The influx of guests this time of year always kickstarts my home to-do list. Install curtain rods, update the showerhead, and oh yeah, finally dress that naked wall. Instead of spending time searching for that perfect piece of artwork, make one instead. Painting your own art not only saves money, but lets you coordinate colors throughout your home and truly make the space unique and yours. Plus, it’s a lot easier to hang one to three statement pieces versus a full-blown gallery wall.
Children’s books, magazines, and even mobile games make great color palette inspiration. Brittni of Paper N Stitch painted an adorable triptych inspired by illustrations from her favorite game. Create your own cohesive set by mixing full images with standalone drawings for visual balance.
Instead of layering multiple colors like the other DIYs, Ashley at Sugar & Cloth blends three similar colors for a soft, ombre look. The subtle shifts in color create a perfect backdrop for you living room.
Mr. Kate is a crazy talented designer who never leaves a room makeover without some original art. Mr. Kate used a paint spatula to break up a photography-heavy gallery wall and pull together the different tones.
I love the contrast between Amy’s peachy, sunset waves and the smaller, black patterns.
Marbling might be the most beginner friendly technique in this roundup because there truly is no way to go wrong. Take a cue from Mr. Kate and pick three to four colors to mix on your canvas for a polished finish.
Can you believe Erin’s brushstroke beauty actually started out as an old IKEA print? It’s looking much cleaner these days with fluid lines. She repurposed a generic canvas by painting over it with something entirely new.

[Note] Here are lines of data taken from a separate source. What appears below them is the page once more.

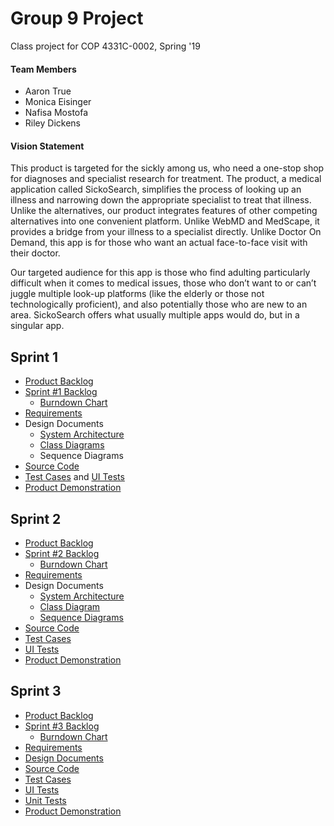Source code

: # Group 9 Project
Class project for COP 4331C-0002, Spring '19

#### Team Members
- Aaron True
- Monica Eisinger
- Nafisa Mostofa
- Riley Dickens


#### Vision Statement
   This product is targeted for the sickly among us, who need a one-stop shop for diagnoses and specialist research for treatment. The product, a medical application called SickoSearch, simplifies the process of looking up an illness and narrowing down the appropriate specialist to treat that illness.  Unlike the alternatives, our product integrates features of other competing alternatives into one convenient platform.  Unlike WebMD and MedScape, it provides a bridge from your illness to a specialist directly. Unlike Doctor On Demand, this app is for those who want an actual face-to-face visit with their doctor. 
  
   Our targeted audience for this app is those who find adulting particularly difficult when it comes to medical issues, those who don’t want to or can’t juggle multiple look-up platforms (like the elderly or those not technologically proficient), and also potentially those who are new to an area. SickoSearch offers what usually multiple apps would do, but in a singular app.


## Sprint 1
- [Product Backlog](https://docs.google.com/spreadsheets/d/1rNBva1ee07ogFZpcWI9iJyN0wHSwmDBkN0dmzKAA6IU/edit?usp=sharing)
- [Sprint #1 Backlog](https://docs.google.com/spreadsheets/d/1VtnafDpm_alkT7DBY5xfz9L-2IC0zbn3A8S6_URzlKM/edit?usp=sharing)
  - [Burndown Chart](https://docs.google.com/spreadsheets/d/1VtnafDpm_alkT7DBY5xfz9L-2IC0zbn3A8S6_URzlKM/edit#gid=1636258974) 
- [Requirements](https://docs.google.com/spreadsheets/d/1IYUuANzikZOvW5kThcdnmqp9r00zzlG-06B0f2ZskJA/edit?usp=sharing)
- Design Documents
  - [System Architecture](https://github.com/monica-eisinger/Group9Project/blob/master/SystemArchitecture.md)
  - [Class Diagrams](https://github.com/monica-eisinger/Group9Project/blob/master/ClassDiagram1.pdf)
  - Sequence Diagrams
- [Source Code](https://github.com/monica-eisinger/Group9Project/tree/master/SickoSearch%20Update/SickoSearch%20copy/SickoSearch)
- [Test Cases](https://github.com/monica-eisinger/Group9Project/tree/master/SickoSearch%20Update/SickoSearch%20copy/SickoSearchTests) and [UI Tests](https://github.com/monica-eisinger/Group9Project/tree/master/SickoSearch%20Update/SickoSearch%20copy/SickoSearchUITests)
- [Product Demonstration](https://youtu.be/cVof395JKd0)

## Sprint 2
- [Product Backlog](https://docs.google.com/spreadsheets/d/1rNBva1ee07ogFZpcWI9iJyN0wHSwmDBkN0dmzKAA6IU/edit?usp=sharing)
- [Sprint #2 Backlog](https://docs.google.com/spreadsheets/d/1QQoVaTSnNiyPfa_yWa9oGsHXB01OzesY4TLxuMmFTAs/edit?usp=sharing)
  - [Burndown Chart](https://docs.google.com/spreadsheets/d/1XD0tkVLNedeBVB1wIj-Z2k20_RZudR7ss31ckYsIlb0/edit?usp=sharing) 
- [Requirements](https://docs.google.com/spreadsheets/d/1IYUuANzikZOvW5kThcdnmqp9r00zzlG-06B0f2ZskJA/edit?usp=sharing)
- Design Documents
  - [System Architecture](https://github.com/monica-eisinger/Group9Project/blob/master/SystemArchitectureSprint2.md)
  - [Class Diagram](https://github.com/monica-eisinger/Group9Project/blob/master/ClassDiagram2.pdf)
  - [Sequence Diagrams](https://drive.google.com/file/d/1FgwX3KZyF1Re_MPK69ZhUFT7Ex0uP0r7/view?usp=sharing)
- [Source Code](https://github.com/monica-eisinger/Group9Project/tree/master/Sprint%202%20Code%20Updated/Sprint%202%20Code%20Updated)
- [Test Cases](https://docs.google.com/document/d/1b3ZuP2eJtuamH37Ce9hzRJ43uQbA19Z3AurQEvtO3g4/edit?usp=sharing)
- [UI Tests](https://github.com/monica-eisinger/Group9Project/tree/master/Sprint%202%20Code%20Updated/Sprint%202%20Code%20Updated/Sicko%20SearchUITests)
- [Product Demonstration](https://www.youtube.com/watch?v=iDjaj73uHCQ&feature=youtu.be)

## Sprint 3
- [Product Backlog](https://docs.google.com/spreadsheets/d/1rNBva1ee07ogFZpcWI9iJyN0wHSwmDBkN0dmzKAA6IU/edit?usp=sharing)
- [Sprint #3 Backlog](https://docs.google.com/spreadsheets/d/1PfrG509zs9uEnmucnupeVLfli2STDoRFNEXuExV3hYo/edit?usp=sharing)
  - [Burndown Chart](https://docs.google.com/spreadsheets/d/1q4o1iMKlO0muhTboea62rl9k25kky6_RAgtnqf0mPd8/edit?usp=sharing) 
- [Requirements](https://docs.google.com/spreadsheets/d/1IYUuANzikZOvW5kThcdnmqp9r00zzlG-06B0f2ZskJA/edit?usp=sharing)
- [Design Documents](https://github.com/monica-eisinger/Group9Project/blob/master/SystemArchitectureSprint3.md)
- [Source Code](https://github.com/monica-eisinger/Group9Project/tree/master/Sprint%203%20Code/The_Actual_Final_Code/SickoSearch)
- [Test Cases](https://docs.google.com/document/d/1zgsTBR0JNX-POa7y9ZmbZW77xtnHAYDjNsGO1bDN0lw/edit?usp=sharing)
- [UI Tests](https://github.com/monica-eisinger/Group9Project/tree/master/Sprint%203%20Code/The_Actual_Final_Code/SickoSearch/SickoSearch/UITesting)
- [Unit Tests](https://github.com/monica-eisinger/Group9Project/tree/master/Sprint%203%20Code/The_Actual_Final_Code/SickoSearch/SickoSearch/UnitTesting)
- [Product Demonstration](https://www.youtube.com/watch?v=N75wejHBYjs&feature=youtu.be)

Test out the color-blocking trend on canvas instead of committing a whole room. Tape out simple shapes and experiment with color, like this artwork from A Beautiful Mess.
Stamps and stencils are a beginner painter’s best friends. Use letter stencils for meaningful typography (song lyrics, poem, vows) or stamps like Charlotte to recreate designer patterns.
Embrace all the colors in one abstract masterpiece. Fran at Fall for DIY layered her palette in a crosshatch pattern to add depth and interest.
Abstract art is all well and good, but sometimes you need a classic to balance it out. Mimic an old school oil painting with another throwback: paint by numbers. Amber has a printable for this succulent you can trace onto canvas, or you can use a projector to scale up for a larger piece.